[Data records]
BEGIN

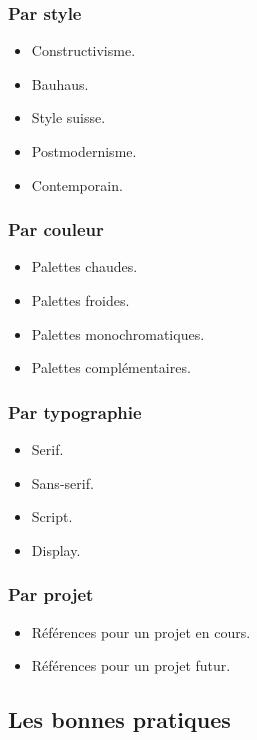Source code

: \subsubsection{Par style}

\begin{itemize}
    \item Constructivisme.
    \item Bauhaus.
    \item Style suisse.
    \item Postmodernisme.
    \item Contemporain.
\end{itemize}

\subsubsection{Par couleur}

\begin{itemize}
    \item Palettes chaudes.
    \item Palettes froides.
    \item Palettes monochromatiques.
    \item Palettes complémentaires.
\end{itemize}

\subsubsection{Par typographie}

\begin{itemize}
    \item Serif.
    \item Sans-serif.
    \item Script.
    \item Display.
\end{itemize}

\subsubsection{Par projet}

\begin{itemize}
    \item Références pour un projet en cours.
    \item Références pour un projet futur.
\end{itemize}

\subsection{Les bonnes pratiques}

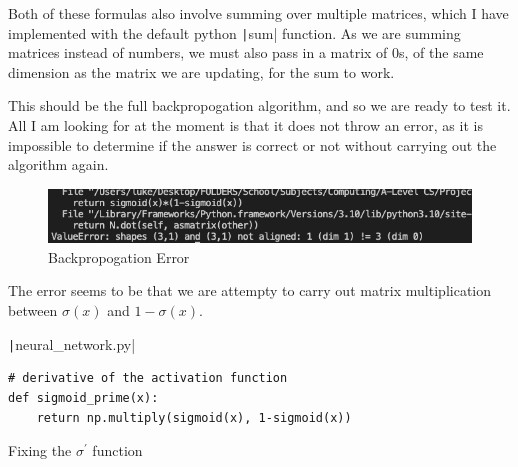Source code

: \documentclass[12pt]{report}
\newcommand{\pil}[1]{\protect\texttt|#1|}
\begin{document}
Both of these formulas also involve summing over multiple matrices, which I have implemented with the default python \pil{sum} function. As we are summing matrices instead of numbers, we must also pass in a matrix of 0s, of the same dimension as the matrix we are updating, for the sum to work.

This should be the full backpropogation algorithm, and so we are ready to test it. All I am looking for at the moment is that it does not throw an error, as it is impossible to determine if the answer is correct or not without carrying out the algorithm again.

\begin{center}
\end{center}

\begin{figure}[H]
\centering
\includegraphics[width=14cm]{ss8.1.png}
\caption{Backpropogation Error}\label{fig:ss8.1}
\end{figure}

The error seems to be that we are attempty to carry out matrix multiplication between $\sigma\left(x\right)$ and $1-\sigma\left(x\right)$.

\begin{listing}[H]
\pil{neural_network.py}
\begin{verbatim}
# derivative of the activation function
def sigmoid_prime(x):
    return np.multiply(sigmoid(x), 1-sigmoid(x))
\end{verbatim}
\caption{Fixing the ${\sigma}^{\prime}$ function}\label{cs:fixSigmoidPrime}
\end{listing}
\end{document}
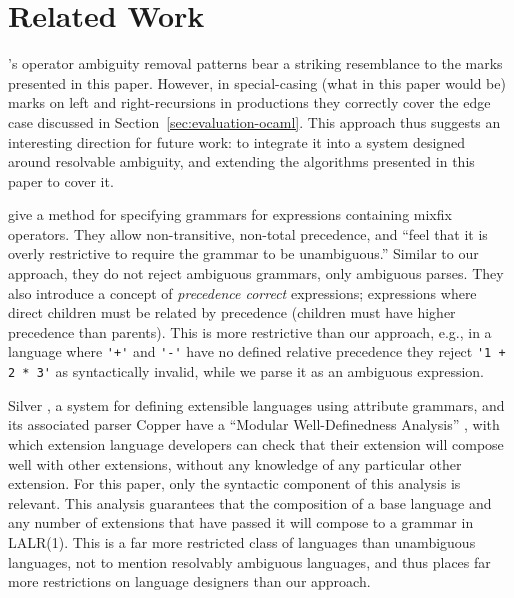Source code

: \documentclass[acmsmall,review,anonymous]{acmart}\settopmatter{printfolios=true,printccs=false,printacmref=false}
\begin{document}

\section{Related Work}

\citet{afroozehSafeSpecificationOperator2013}'s operator ambiguity removal patterns bear a striking resemblance to the marks presented in this paper. However, in special-casing (what in this paper would be) marks on left and right-recursions in productions they correctly cover the edge case discussed in Section~\ref{sec:evaluation-ocaml}. This approach thus suggests an interesting direction for future work: to integrate it into a system designed around resolvable ambiguity, and extending the algorithms presented in this paper to cover it.

\citet{danielssonParsingMixfixOperators2011} give a method for specifying grammars for expressions containing mixfix operators. They allow non-transitive, non-total precedence, and ``feel that it is overly restrictive to require the grammar to be unambiguous.'' Similar to our approach, they do not reject ambiguous grammars, only ambiguous parses. They also introduce a concept of \emph{precedence correct} expressions; expressions where direct children must be related by precedence (children must have higher precedence than parents). This is more restrictive than our approach, e.g., in a language where \verb|'+'| and \verb|'-'| have no defined relative precedence they reject \verb|'1 + 2 * 3'| as syntactically invalid, while we parse it as an ambiguous expression.

Silver \cite{vanwykSilverExtensibleAttribute2010}, a system for defining extensible languages using attribute grammars, and its associated parser Copper \cite{} have a ``Modular Well-Definedness Analysis'' \cite{kaminskiModularWellDefinednessAnalysis2013}, with which extension language developers can check that their extension will compose well with other extensions, without any knowledge of any particular other extension. For this paper, only the syntactic component \cite{schwerdfegerVerifiableCompositionDeterministic2009} of this analysis is relevant. This analysis guarantees that the composition of a base language and any number of extensions that have passed it will compose to a grammar in LALR(1). This is a far more restricted class of languages than unambiguous languages, not to mention resolvably ambiguous languages, and thus places far more restrictions on language designers than our approach.
\end{document}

END

Filter the entries and copy out every line with the word "citet".

OUTPUT BELOW:
\citet{afroozehSafeSpecificationOperator2013}'s operator ambiguity removal patterns bear a striking resemblance to the marks presented in this paper. However, in special-casing (what in this paper would be) marks on left and right-recursions in productions they correctly cover the edge case discussed in Section~\ref{sec:evaluation-ocaml}. This approach thus suggests an interesting direction for future work: to integrate it into a system designed around resolvable ambiguity, and extending the algorithms presented in this paper to cover it.
\citet{danielssonParsingMixfixOperators2011} give a method for specifying grammars for expressions containing mixfix operators. They allow non-transitive, non-total precedence, and ``feel that it is overly restrictive to require the grammar to be unambiguous.'' Similar to our approach, they do not reject ambiguous grammars, only ambiguous parses. They also introduce a concept of \emph{precedence correct} expressions; expressions where direct children must be related by precedence (children must have higher precedence than parents). This is more restrictive than our approach, e.g., in a language where \verb|'+'| and \verb|'-'| have no defined relative precedence they reject \verb|'1 + 2 * 3'| as syntactically invalid, while we parse it as an ambiguous expression.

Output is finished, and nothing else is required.